Given data:
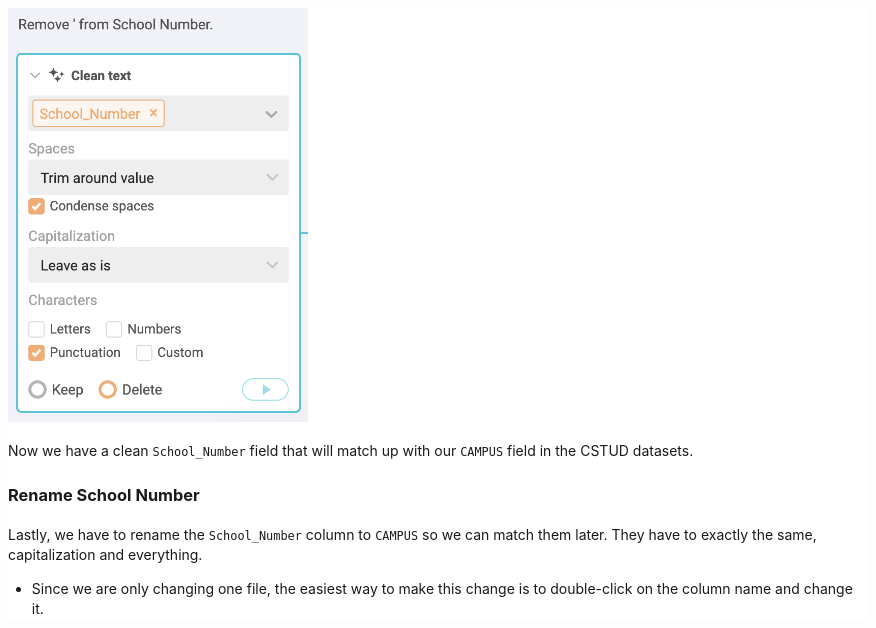 <img src="img/spec-clean-school-numb.png" width="300">

Now we have a clean `School_Number` field that will match up with our `CAMPUS` field in the CSTUD datasets.

### Rename School Number

Lastly, we have to rename the `School_Number` column to `CAMPUS` so we can match them later. They have to exactly the same, capitalization and everything.

- Since we are only changing one file, the easiest way to make this change is to double-click on the column name and change it.
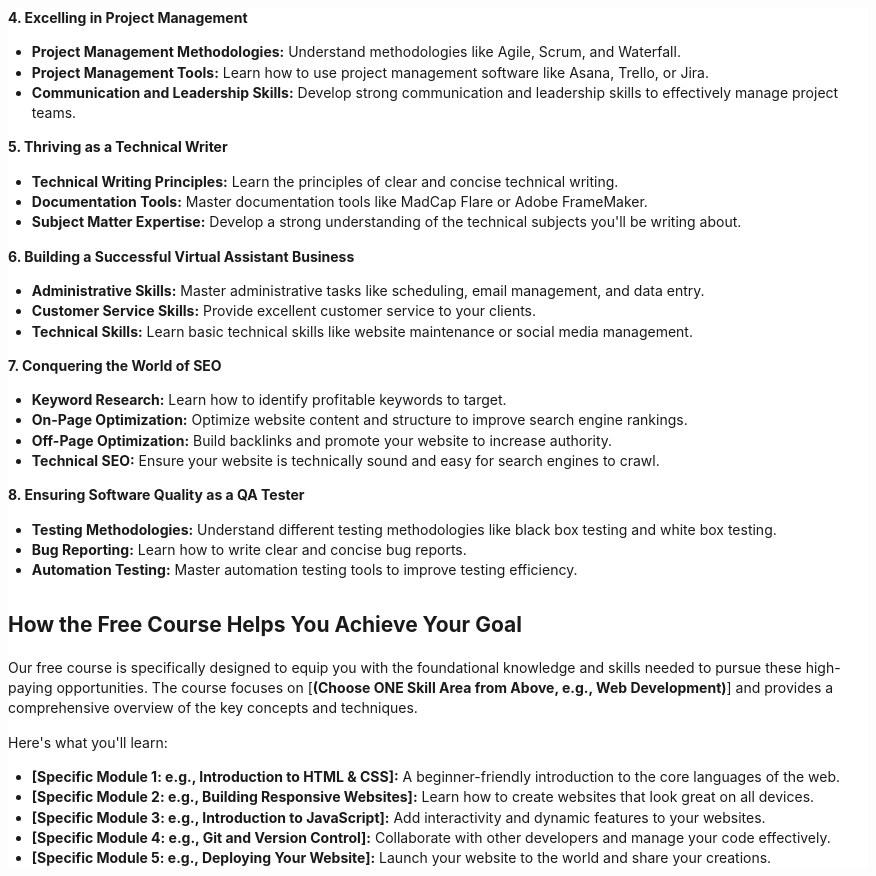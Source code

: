 **4. Excelling in Project Management**

*   **Project Management Methodologies:** Understand methodologies like Agile, Scrum, and Waterfall.
*   **Project Management Tools:** Learn how to use project management software like Asana, Trello, or Jira.
*   **Communication and Leadership Skills:** Develop strong communication and leadership skills to effectively manage project teams.

**5. Thriving as a Technical Writer**

*   **Technical Writing Principles:** Learn the principles of clear and concise technical writing.
*   **Documentation Tools:** Master documentation tools like MadCap Flare or Adobe FrameMaker.
*   **Subject Matter Expertise:** Develop a strong understanding of the technical subjects you'll be writing about.

**6. Building a Successful Virtual Assistant Business**

*   **Administrative Skills:** Master administrative tasks like scheduling, email management, and data entry.
*   **Customer Service Skills:** Provide excellent customer service to your clients.
*   **Technical Skills:** Learn basic technical skills like website maintenance or social media management.

**7. Conquering the World of SEO**

*   **Keyword Research:** Learn how to identify profitable keywords to target.
*   **On-Page Optimization:** Optimize website content and structure to improve search engine rankings.
*   **Off-Page Optimization:** Build backlinks and promote your website to increase authority.
*   **Technical SEO:** Ensure your website is technically sound and easy for search engines to crawl.

**8. Ensuring Software Quality as a QA Tester**

*   **Testing Methodologies:** Understand different testing methodologies like black box testing and white box testing.
*   **Bug Reporting:** Learn how to write clear and concise bug reports.
*   **Automation Testing:** Master automation testing tools to improve testing efficiency.

## How the Free Course Helps You Achieve Your Goal

Our free course is specifically designed to equip you with the foundational knowledge and skills needed to pursue these high-paying opportunities. The course focuses on [**(Choose ONE Skill Area from Above, e.g., Web Development)**] and provides a comprehensive overview of the key concepts and techniques.

Here's what you'll learn:

*   **[Specific Module 1: e.g., Introduction to HTML & CSS]:** A beginner-friendly introduction to the core languages of the web.
*   **[Specific Module 2: e.g., Building Responsive Websites]:** Learn how to create websites that look great on all devices.
*   **[Specific Module 3: e.g., Introduction to JavaScript]:** Add interactivity and dynamic features to your websites.
*   **[Specific Module 4: e.g., Git and Version Control]:** Collaborate with other developers and manage your code effectively.
*   **[Specific Module 5: e.g., Deploying Your Website]:** Launch your website to the world and share your creations.

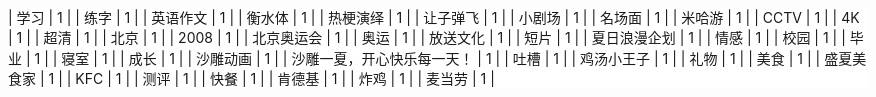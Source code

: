 | 学习 | 1 |
| 练字 | 1 |
| 英语作文 | 1 |
| 衡水体 | 1 |
| 热梗演绎 | 1 |
| 让子弹飞 | 1 |
| 小剧场 | 1 |
| 名场面 | 1 |
| 米哈游 | 1 |
| CCTV | 1 |
| 4K | 1 |
| 超清 | 1 |
| 北京 | 1 |
| 2008 | 1 |
| 北京奥运会 | 1 |
| 奥运 | 1 |
| 放送文化 | 1 |
| 短片 | 1 |
| 夏日浪漫企划 | 1 |
| 情感 | 1 |
| 校园 | 1 |
| 毕业 | 1 |
| 寝室 | 1 |
| 成长 | 1 |
| 沙雕动画 | 1 |
| 沙雕一夏，开心快乐每一天！ | 1 |
| 吐槽 | 1 |
| 鸡汤小王子 | 1 |
| 礼物 | 1 |
| 美食 | 1 |
| 盛夏美食家 | 1 |
| KFC | 1 |
| 测评 | 1 |
| 快餐 | 1 |
| 肯德基 | 1 |
| 炸鸡 | 1 |
| 麦当劳 | 1 |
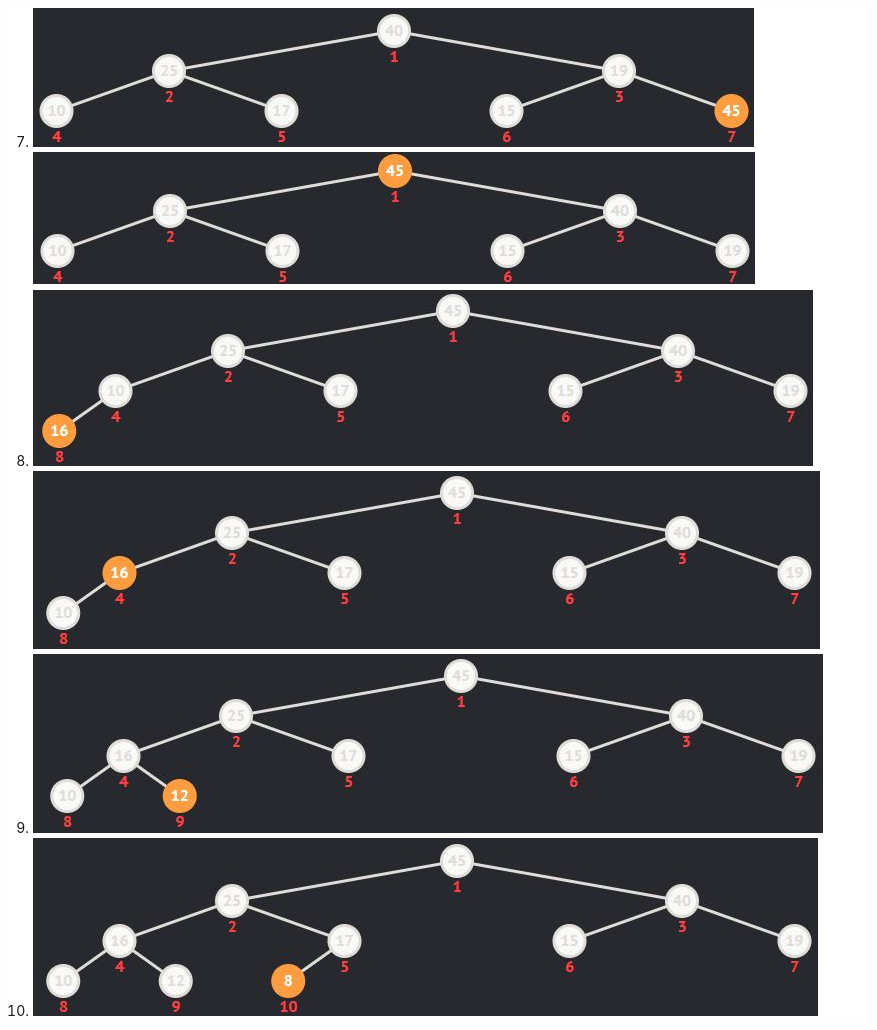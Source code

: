 7. ![alt text](./images/capture11.jpg "Logo Title Text 1")
    ![alt text](./images/capture12.jpg "Logo Title Text 1")
8. ![alt text](./images/capture13.jpg "Logo Title Text 1")
    ![alt text](./images/capture14.jpg "Logo Title Text 1")
9. ![alt text](./images/capture15.jpg "Logo Title Text 1")
10. ![alt text](./images/capture16.jpg "Logo Title Text 1")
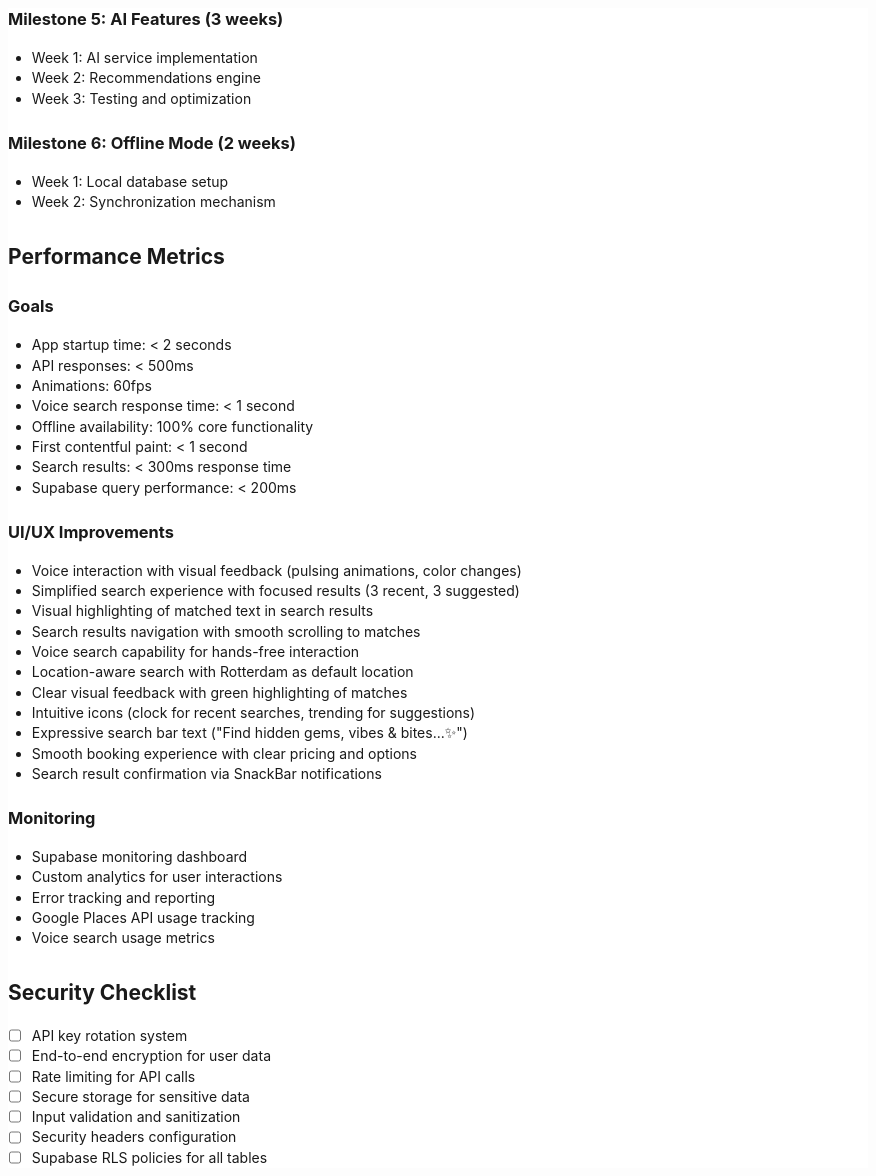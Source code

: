 ### Milestone 5: AI Features (3 weeks)
- Week 1: AI service implementation
- Week 2: Recommendations engine
- Week 3: Testing and optimization

### Milestone 6: Offline Mode (2 weeks)
- Week 1: Local database setup
- Week 2: Synchronization mechanism

## Performance Metrics
### Goals
- App startup time: < 2 seconds
- API responses: < 500ms
- Animations: 60fps
- Voice search response time: < 1 second
- Offline availability: 100% core functionality
- First contentful paint: < 1 second
- Search results: < 300ms response time
- Supabase query performance: < 200ms

### UI/UX Improvements
- Voice interaction with visual feedback (pulsing animations, color changes)
- Simplified search experience with focused results (3 recent, 3 suggested)
- Visual highlighting of matched text in search results
- Search results navigation with smooth scrolling to matches
- Voice search capability for hands-free interaction
- Location-aware search with Rotterdam as default location
- Clear visual feedback with green highlighting of matches
- Intuitive icons (clock for recent searches, trending for suggestions)
- Expressive search bar text ("Find hidden gems, vibes & bites...✨")
- Smooth booking experience with clear pricing and options
- Search result confirmation via SnackBar notifications

### Monitoring
- Supabase monitoring dashboard
- Custom analytics for user interactions
- Error tracking and reporting
- Google Places API usage tracking
- Voice search usage metrics

## Security Checklist
- [ ] API key rotation system
- [ ] End-to-end encryption for user data
- [ ] Rate limiting for API calls
- [ ] Secure storage for sensitive data
- [ ] Input validation and sanitization
- [ ] Security headers configuration
- [ ] Supabase RLS policies for all tables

Your instructions: Leave out the pictures and restate, word for word, the lines from the top of the data through the line containing "Lastly, we have", both included.

Expected output:
 <img src="img/spec-clean-school-numb.png" width="300">

Now we have a clean `School_Number` field that will match up with our `CAMPUS` field in the CSTUD datasets.

### Rename School Number

Lastly, we have to rename the `School_Number` column to `CAMPUS` so we can match them later. They have to exactly the same, capitalization and everything.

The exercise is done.